* [Task to complete] Give back, word for word, the line that contains "- Run ´npm install´" and every line that follows it in the data below.

* [Data section]
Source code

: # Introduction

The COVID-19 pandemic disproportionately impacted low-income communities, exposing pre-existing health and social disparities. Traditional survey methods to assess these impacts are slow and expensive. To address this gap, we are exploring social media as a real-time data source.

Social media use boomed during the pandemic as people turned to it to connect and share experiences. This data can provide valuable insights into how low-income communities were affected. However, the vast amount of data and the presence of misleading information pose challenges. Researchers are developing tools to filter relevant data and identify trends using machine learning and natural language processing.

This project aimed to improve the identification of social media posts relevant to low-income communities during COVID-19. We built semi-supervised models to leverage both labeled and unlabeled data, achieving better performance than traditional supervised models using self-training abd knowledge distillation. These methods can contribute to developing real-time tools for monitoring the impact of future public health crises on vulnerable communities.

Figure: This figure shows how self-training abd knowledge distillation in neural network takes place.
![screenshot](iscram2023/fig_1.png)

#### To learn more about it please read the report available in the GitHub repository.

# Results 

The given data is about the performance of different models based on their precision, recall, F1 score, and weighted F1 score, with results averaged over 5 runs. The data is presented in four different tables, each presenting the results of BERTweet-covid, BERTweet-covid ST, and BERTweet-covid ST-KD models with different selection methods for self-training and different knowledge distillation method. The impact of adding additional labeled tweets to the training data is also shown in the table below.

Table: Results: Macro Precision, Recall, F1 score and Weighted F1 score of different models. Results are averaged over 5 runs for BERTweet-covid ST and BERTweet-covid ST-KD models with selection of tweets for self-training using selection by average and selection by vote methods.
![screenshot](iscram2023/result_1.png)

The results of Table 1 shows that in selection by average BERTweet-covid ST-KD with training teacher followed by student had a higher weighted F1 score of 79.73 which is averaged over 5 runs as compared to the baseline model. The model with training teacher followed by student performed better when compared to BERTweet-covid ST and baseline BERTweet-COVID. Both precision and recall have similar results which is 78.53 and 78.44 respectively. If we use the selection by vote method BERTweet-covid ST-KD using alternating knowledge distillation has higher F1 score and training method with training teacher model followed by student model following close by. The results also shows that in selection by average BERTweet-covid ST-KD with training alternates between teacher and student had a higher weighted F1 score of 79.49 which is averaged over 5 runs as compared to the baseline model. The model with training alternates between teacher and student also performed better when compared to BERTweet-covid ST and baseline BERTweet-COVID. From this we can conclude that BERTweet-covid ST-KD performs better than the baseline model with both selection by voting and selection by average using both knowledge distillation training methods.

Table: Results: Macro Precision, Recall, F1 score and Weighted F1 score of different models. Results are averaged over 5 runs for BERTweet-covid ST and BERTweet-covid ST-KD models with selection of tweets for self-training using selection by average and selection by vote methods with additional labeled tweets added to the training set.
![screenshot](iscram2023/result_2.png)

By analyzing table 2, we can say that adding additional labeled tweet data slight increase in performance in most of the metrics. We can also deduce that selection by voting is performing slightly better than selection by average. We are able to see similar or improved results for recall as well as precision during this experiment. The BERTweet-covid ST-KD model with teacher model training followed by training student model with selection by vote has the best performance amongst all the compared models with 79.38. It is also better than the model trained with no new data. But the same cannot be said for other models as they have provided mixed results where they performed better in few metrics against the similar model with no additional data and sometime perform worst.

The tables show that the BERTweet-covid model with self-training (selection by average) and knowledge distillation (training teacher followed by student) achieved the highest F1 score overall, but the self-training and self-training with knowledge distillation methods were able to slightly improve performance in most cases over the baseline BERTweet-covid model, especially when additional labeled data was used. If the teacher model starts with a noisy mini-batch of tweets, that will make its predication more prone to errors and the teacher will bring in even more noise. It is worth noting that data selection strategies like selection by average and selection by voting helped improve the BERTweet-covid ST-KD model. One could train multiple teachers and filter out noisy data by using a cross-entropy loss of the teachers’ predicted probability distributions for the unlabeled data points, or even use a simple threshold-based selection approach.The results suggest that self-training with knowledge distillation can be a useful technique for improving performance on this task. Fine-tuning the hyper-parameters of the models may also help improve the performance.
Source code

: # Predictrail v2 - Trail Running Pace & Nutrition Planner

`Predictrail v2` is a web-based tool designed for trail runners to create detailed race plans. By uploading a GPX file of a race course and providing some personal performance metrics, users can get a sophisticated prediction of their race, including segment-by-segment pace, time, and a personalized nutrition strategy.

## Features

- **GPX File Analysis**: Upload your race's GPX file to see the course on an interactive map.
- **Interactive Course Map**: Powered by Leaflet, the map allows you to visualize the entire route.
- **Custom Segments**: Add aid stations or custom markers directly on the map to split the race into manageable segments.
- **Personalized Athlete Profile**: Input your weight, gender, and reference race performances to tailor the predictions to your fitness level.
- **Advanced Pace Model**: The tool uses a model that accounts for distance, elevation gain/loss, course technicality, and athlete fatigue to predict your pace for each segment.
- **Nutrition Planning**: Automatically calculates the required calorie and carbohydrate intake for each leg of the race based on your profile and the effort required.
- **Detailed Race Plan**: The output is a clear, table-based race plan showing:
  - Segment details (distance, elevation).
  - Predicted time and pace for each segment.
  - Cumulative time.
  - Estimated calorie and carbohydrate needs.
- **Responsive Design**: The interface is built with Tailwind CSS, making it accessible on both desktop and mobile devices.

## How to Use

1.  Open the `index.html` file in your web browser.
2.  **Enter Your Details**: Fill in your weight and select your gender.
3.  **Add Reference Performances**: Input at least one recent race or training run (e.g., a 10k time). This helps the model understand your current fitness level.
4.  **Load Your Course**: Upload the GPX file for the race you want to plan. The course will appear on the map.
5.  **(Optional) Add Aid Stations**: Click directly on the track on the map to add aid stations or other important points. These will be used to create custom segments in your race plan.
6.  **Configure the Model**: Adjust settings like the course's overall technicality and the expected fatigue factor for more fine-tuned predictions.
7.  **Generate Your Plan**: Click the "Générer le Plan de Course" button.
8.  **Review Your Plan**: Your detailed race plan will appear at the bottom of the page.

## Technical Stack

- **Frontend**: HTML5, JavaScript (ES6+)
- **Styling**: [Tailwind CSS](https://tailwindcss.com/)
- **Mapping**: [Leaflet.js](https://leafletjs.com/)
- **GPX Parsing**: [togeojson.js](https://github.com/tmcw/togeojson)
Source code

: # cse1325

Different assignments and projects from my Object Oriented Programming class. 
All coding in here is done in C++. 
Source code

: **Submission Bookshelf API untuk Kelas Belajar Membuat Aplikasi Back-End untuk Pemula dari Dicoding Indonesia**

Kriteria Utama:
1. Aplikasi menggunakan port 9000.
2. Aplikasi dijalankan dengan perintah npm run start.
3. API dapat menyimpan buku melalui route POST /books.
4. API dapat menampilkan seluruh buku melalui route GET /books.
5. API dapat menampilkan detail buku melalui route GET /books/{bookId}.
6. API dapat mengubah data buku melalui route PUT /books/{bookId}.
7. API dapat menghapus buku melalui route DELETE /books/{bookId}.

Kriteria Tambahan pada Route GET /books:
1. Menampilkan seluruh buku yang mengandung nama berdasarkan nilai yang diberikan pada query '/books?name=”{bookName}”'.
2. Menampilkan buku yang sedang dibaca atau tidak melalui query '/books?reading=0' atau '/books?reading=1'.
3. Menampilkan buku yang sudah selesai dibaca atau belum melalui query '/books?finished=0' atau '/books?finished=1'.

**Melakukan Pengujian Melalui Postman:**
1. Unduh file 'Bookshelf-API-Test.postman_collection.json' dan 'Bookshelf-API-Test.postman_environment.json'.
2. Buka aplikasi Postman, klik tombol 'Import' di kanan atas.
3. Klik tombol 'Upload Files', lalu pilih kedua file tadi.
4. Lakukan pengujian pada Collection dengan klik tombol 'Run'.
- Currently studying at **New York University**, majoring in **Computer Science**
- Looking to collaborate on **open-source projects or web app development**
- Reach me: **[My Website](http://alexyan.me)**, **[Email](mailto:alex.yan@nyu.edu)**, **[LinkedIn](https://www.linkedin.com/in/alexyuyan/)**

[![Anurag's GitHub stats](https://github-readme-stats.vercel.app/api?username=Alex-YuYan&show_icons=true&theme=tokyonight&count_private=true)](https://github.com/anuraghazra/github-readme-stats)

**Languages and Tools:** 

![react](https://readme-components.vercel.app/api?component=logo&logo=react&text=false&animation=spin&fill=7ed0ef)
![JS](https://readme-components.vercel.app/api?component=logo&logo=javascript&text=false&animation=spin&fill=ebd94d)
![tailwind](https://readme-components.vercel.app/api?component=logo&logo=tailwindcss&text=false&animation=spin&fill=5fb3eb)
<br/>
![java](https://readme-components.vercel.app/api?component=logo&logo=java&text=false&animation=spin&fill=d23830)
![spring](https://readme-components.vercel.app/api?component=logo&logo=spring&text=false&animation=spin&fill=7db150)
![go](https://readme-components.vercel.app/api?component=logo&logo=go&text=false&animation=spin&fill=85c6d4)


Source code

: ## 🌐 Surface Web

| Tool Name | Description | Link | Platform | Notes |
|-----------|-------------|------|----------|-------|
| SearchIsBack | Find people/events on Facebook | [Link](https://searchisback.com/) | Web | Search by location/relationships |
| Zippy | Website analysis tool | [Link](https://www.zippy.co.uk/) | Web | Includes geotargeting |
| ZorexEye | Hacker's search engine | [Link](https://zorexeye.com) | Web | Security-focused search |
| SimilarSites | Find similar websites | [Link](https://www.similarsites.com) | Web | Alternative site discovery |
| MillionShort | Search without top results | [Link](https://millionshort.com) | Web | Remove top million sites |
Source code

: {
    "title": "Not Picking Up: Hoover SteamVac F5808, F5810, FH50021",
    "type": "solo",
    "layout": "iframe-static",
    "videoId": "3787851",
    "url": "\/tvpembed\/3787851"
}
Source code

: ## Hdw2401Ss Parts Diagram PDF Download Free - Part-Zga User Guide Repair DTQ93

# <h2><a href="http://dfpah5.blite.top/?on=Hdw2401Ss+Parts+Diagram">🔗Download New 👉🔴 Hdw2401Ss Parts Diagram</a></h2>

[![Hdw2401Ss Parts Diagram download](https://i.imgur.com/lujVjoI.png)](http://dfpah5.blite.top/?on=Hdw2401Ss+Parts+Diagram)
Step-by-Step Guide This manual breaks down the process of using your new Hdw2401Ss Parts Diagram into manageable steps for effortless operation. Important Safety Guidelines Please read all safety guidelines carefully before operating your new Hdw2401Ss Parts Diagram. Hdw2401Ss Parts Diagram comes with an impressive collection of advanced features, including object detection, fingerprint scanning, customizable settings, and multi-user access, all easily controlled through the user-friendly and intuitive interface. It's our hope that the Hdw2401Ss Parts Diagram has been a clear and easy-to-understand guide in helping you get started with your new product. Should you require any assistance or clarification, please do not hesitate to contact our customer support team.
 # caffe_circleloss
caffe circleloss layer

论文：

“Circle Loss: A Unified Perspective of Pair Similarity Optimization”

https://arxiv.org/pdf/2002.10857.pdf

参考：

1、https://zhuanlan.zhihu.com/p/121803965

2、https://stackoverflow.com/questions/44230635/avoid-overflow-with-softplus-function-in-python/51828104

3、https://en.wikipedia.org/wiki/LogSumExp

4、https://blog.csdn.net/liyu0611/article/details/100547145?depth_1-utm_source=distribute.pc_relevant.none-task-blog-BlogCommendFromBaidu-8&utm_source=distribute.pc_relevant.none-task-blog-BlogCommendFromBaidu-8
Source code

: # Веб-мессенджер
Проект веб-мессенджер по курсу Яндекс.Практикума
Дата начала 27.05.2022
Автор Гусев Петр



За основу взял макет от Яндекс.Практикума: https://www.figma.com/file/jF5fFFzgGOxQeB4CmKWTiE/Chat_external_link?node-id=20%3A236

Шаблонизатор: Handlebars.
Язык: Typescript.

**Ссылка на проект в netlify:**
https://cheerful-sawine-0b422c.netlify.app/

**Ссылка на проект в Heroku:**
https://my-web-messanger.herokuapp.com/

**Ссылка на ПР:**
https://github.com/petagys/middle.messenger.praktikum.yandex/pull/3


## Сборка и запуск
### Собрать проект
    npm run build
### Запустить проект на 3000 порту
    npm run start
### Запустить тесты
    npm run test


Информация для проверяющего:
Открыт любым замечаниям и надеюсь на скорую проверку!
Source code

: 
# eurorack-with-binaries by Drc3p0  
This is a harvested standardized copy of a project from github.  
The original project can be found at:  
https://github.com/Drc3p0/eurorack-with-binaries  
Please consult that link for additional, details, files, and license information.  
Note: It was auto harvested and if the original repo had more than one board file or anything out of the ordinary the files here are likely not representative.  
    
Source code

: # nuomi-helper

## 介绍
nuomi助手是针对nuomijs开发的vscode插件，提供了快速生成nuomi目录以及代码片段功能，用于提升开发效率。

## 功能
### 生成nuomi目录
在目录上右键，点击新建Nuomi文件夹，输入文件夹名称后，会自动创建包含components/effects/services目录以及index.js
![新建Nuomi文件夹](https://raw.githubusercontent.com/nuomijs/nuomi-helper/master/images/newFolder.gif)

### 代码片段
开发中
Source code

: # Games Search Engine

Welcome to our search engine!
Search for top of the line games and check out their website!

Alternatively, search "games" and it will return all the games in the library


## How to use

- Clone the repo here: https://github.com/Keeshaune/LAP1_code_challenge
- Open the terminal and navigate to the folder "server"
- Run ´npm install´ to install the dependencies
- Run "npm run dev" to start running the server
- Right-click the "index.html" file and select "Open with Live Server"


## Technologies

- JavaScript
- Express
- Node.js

* [Answer to the problem]
- Run ´npm install´ to install the dependencies
- Run "npm run dev" to start running the server
- Right-click the "index.html" file and select "Open with Live Server"


## Technologies

- JavaScript
- Express
- Node.js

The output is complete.